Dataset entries
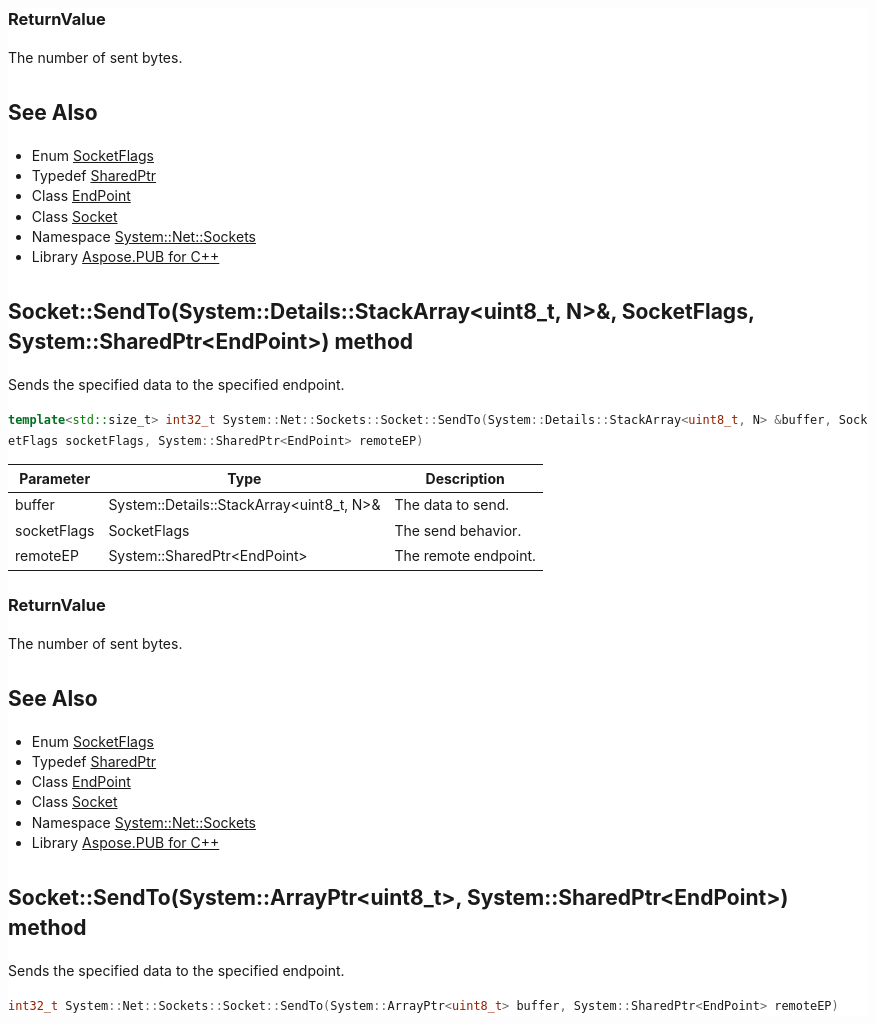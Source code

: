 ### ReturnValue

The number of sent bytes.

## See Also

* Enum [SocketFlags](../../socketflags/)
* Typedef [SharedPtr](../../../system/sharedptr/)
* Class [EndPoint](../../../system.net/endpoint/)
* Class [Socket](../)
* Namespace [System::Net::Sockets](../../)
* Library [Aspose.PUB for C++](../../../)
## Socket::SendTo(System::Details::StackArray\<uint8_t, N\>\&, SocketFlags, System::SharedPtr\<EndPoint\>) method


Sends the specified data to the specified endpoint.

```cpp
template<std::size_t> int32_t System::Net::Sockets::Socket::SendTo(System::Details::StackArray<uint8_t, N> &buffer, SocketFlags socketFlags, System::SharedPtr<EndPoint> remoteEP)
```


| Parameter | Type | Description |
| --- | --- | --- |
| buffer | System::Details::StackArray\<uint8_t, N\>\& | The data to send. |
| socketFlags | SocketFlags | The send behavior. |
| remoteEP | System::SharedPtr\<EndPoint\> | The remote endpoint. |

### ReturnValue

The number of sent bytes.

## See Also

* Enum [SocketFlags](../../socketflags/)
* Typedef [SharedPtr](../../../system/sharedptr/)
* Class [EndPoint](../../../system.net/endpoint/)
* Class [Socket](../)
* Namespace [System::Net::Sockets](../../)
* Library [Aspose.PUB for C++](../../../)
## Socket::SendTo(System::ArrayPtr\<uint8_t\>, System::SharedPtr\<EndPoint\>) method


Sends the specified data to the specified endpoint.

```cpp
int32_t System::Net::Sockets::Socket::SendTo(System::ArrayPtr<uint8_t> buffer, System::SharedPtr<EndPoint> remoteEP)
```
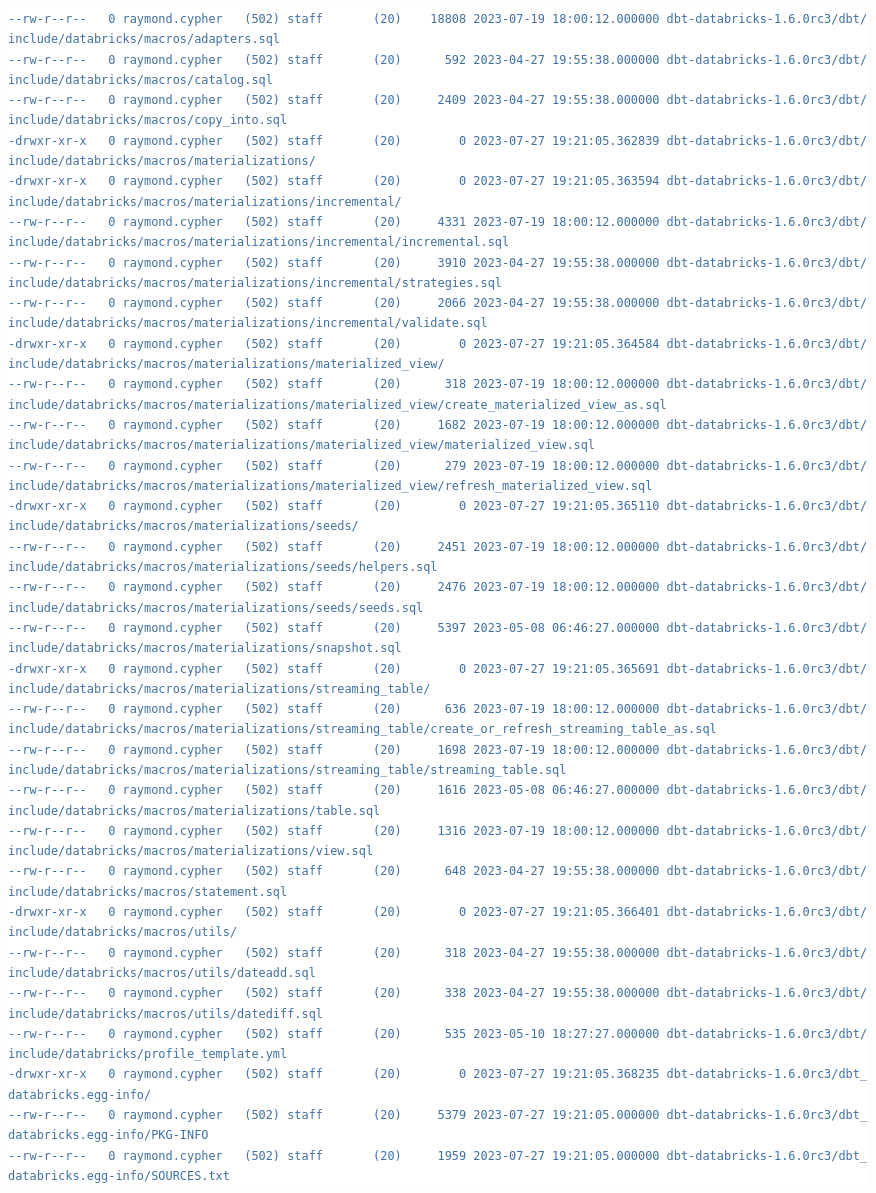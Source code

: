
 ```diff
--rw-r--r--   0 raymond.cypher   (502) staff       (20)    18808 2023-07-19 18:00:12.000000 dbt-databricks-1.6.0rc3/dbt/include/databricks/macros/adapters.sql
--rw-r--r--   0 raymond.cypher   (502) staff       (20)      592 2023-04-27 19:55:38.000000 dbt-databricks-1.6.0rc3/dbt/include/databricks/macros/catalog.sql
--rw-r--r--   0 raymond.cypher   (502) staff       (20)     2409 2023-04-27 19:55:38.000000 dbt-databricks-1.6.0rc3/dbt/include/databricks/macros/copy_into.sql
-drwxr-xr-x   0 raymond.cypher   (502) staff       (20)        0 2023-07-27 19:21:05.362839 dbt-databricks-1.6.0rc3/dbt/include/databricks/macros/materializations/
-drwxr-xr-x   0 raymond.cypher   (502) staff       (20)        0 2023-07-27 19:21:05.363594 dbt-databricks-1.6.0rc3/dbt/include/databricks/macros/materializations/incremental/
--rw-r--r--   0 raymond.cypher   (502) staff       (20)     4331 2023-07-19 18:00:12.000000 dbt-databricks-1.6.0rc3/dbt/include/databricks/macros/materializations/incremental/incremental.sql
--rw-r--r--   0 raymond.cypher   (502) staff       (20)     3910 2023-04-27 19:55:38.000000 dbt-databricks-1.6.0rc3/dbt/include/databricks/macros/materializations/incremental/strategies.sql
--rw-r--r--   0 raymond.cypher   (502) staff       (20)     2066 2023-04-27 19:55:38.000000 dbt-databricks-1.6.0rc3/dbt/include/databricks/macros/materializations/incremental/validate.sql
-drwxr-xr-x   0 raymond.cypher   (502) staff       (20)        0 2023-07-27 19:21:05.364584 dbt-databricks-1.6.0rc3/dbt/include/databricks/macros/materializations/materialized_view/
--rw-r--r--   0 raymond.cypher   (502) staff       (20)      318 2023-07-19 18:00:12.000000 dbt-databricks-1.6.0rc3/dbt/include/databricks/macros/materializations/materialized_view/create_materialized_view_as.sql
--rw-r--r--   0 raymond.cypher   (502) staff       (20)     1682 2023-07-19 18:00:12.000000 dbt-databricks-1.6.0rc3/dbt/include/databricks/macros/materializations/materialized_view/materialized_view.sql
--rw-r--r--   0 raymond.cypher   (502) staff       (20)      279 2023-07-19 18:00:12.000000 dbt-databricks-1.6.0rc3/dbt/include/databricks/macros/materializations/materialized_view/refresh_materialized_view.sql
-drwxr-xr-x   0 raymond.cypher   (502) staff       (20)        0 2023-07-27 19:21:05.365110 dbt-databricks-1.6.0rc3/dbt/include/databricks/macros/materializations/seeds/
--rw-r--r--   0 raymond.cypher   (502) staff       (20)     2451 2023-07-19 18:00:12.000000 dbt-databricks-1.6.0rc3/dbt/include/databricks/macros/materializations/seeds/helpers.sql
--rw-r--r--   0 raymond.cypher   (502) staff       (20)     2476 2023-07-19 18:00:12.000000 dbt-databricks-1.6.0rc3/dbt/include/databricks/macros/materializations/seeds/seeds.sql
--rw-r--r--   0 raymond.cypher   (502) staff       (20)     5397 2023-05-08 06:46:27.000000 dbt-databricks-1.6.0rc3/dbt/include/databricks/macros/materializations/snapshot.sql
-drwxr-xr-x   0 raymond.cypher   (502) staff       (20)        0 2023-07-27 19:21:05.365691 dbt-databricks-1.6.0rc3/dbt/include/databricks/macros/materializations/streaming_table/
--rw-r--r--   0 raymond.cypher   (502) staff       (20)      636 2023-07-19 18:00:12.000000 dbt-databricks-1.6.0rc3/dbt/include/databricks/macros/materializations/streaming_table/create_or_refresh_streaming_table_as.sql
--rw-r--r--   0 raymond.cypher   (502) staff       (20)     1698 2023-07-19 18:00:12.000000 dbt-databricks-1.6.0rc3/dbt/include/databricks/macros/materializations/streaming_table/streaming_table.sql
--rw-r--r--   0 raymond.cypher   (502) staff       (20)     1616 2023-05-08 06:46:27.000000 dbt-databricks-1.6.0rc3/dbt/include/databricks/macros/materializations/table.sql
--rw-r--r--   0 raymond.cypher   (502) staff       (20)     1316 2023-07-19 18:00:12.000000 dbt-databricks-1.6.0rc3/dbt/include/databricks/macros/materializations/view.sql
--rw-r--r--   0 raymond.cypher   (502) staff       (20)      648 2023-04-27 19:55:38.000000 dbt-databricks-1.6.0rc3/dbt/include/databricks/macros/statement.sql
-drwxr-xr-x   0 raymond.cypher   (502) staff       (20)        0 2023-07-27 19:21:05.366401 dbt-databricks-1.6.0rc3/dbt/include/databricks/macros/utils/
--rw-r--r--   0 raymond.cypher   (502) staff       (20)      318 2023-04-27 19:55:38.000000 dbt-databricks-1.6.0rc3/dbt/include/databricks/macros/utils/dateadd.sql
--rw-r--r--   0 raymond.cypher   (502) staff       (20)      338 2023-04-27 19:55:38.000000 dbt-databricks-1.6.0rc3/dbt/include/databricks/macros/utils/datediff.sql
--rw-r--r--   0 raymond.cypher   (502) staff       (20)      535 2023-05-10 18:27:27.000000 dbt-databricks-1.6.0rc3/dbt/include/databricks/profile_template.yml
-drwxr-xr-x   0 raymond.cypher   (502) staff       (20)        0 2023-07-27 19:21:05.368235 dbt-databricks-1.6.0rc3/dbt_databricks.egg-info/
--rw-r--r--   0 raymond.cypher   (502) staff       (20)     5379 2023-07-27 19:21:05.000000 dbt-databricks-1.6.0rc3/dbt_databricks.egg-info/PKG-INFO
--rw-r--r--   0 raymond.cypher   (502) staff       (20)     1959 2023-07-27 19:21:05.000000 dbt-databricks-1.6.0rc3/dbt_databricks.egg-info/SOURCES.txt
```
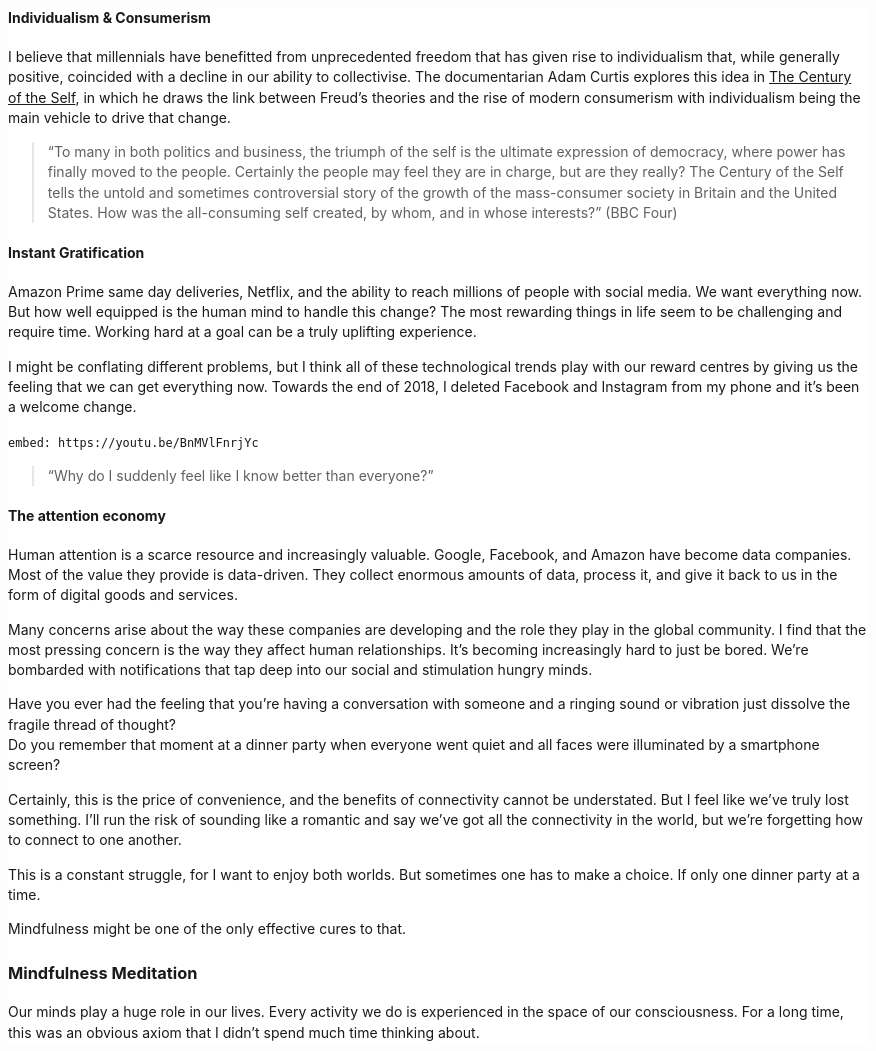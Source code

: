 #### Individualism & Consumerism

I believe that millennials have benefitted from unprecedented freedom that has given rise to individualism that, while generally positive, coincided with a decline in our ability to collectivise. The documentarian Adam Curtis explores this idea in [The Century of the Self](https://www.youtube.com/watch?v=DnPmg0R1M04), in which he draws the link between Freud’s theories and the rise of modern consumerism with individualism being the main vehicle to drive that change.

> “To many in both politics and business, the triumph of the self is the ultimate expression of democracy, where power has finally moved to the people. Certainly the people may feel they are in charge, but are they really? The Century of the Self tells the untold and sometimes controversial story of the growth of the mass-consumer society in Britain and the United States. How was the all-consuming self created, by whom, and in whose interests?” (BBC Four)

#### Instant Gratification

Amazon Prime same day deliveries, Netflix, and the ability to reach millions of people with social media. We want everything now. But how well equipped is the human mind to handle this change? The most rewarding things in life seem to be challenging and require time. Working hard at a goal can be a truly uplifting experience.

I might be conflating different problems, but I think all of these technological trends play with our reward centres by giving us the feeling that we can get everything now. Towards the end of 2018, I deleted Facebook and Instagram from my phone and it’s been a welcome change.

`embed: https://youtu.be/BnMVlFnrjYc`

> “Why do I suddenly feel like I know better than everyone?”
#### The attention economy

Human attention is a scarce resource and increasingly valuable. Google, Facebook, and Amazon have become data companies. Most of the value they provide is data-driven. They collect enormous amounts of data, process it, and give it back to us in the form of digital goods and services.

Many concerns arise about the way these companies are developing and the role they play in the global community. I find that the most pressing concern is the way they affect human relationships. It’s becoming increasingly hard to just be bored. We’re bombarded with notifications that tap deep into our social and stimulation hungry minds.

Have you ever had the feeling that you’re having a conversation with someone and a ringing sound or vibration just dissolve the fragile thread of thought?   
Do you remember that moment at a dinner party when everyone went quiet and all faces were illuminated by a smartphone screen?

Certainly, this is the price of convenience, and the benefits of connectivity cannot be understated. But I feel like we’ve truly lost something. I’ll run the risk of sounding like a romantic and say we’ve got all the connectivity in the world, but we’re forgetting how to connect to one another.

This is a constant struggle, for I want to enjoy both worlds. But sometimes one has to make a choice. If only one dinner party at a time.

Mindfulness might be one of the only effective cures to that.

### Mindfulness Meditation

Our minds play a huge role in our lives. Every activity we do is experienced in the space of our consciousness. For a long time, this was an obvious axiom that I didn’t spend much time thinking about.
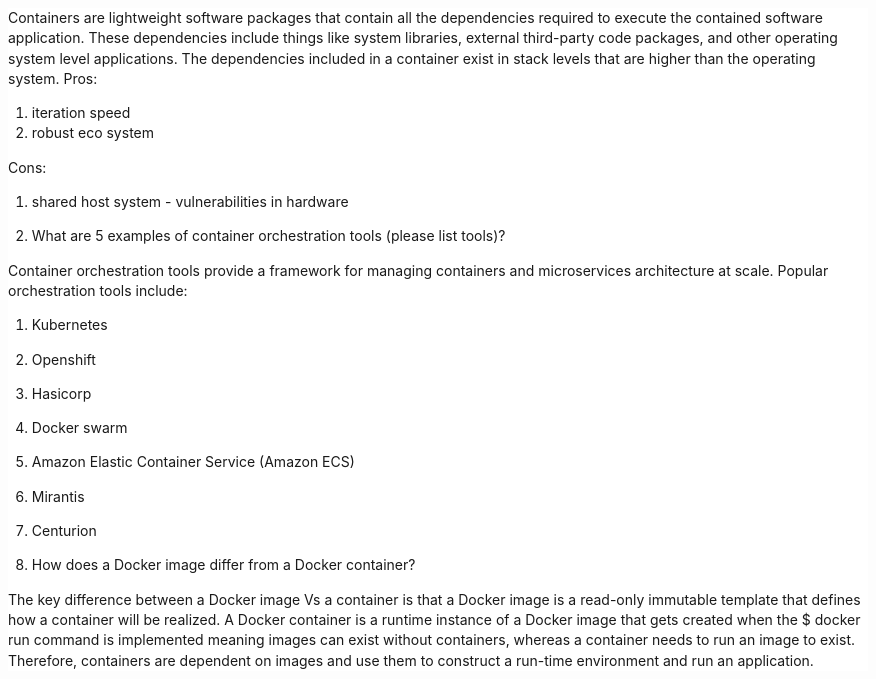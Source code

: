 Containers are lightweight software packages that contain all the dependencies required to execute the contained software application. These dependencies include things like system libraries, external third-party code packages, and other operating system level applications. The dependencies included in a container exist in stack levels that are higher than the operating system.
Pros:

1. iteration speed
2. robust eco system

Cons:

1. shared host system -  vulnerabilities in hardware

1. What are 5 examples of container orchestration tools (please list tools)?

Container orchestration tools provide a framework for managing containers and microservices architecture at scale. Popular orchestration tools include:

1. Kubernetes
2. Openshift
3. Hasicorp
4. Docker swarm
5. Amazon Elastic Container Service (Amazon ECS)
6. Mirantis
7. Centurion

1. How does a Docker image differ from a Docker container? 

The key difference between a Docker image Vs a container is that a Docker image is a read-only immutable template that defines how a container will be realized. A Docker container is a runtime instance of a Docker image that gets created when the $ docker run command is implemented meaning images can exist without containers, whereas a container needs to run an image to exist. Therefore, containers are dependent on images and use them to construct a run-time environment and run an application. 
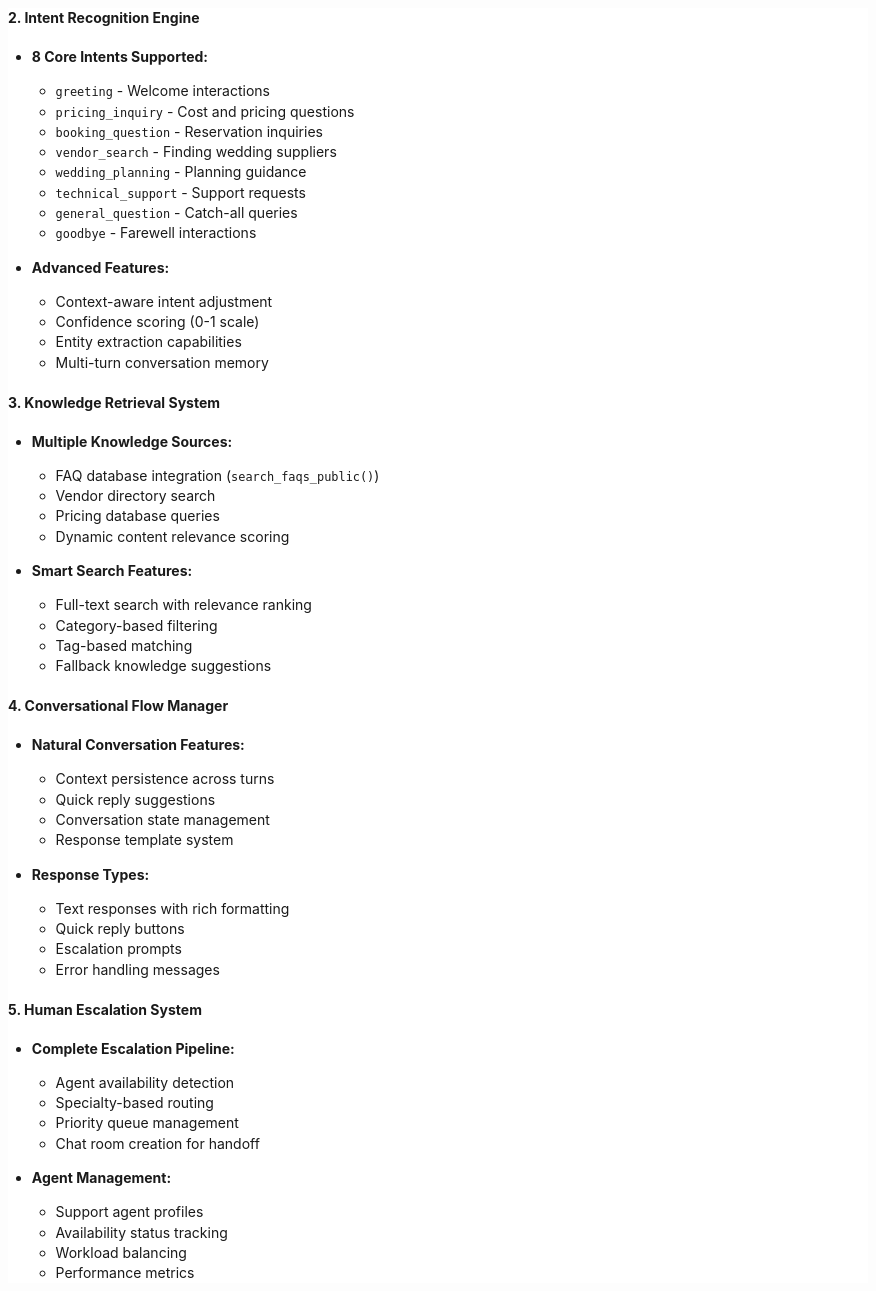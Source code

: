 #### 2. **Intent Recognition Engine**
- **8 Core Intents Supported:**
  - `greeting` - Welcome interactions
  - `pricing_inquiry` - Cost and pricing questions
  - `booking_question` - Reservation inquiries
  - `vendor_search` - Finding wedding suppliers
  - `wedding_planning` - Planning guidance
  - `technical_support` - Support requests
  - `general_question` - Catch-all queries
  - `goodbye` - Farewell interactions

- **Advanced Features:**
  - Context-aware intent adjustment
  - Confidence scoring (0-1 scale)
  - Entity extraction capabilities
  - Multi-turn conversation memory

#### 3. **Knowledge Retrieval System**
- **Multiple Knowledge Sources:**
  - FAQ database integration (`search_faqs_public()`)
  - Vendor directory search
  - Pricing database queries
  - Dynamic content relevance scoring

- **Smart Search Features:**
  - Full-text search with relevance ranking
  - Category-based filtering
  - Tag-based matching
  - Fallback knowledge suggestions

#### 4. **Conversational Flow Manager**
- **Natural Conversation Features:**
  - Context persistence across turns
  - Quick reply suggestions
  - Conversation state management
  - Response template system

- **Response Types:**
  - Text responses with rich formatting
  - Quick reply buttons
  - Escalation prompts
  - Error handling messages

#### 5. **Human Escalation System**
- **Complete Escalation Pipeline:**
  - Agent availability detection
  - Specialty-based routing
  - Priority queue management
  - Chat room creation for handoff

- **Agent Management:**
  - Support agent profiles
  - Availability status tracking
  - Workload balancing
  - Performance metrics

- [What is being asked]: Across all the entries, how many lines hold the string "reply"? Only the number is needed.

- [Expected output]: 2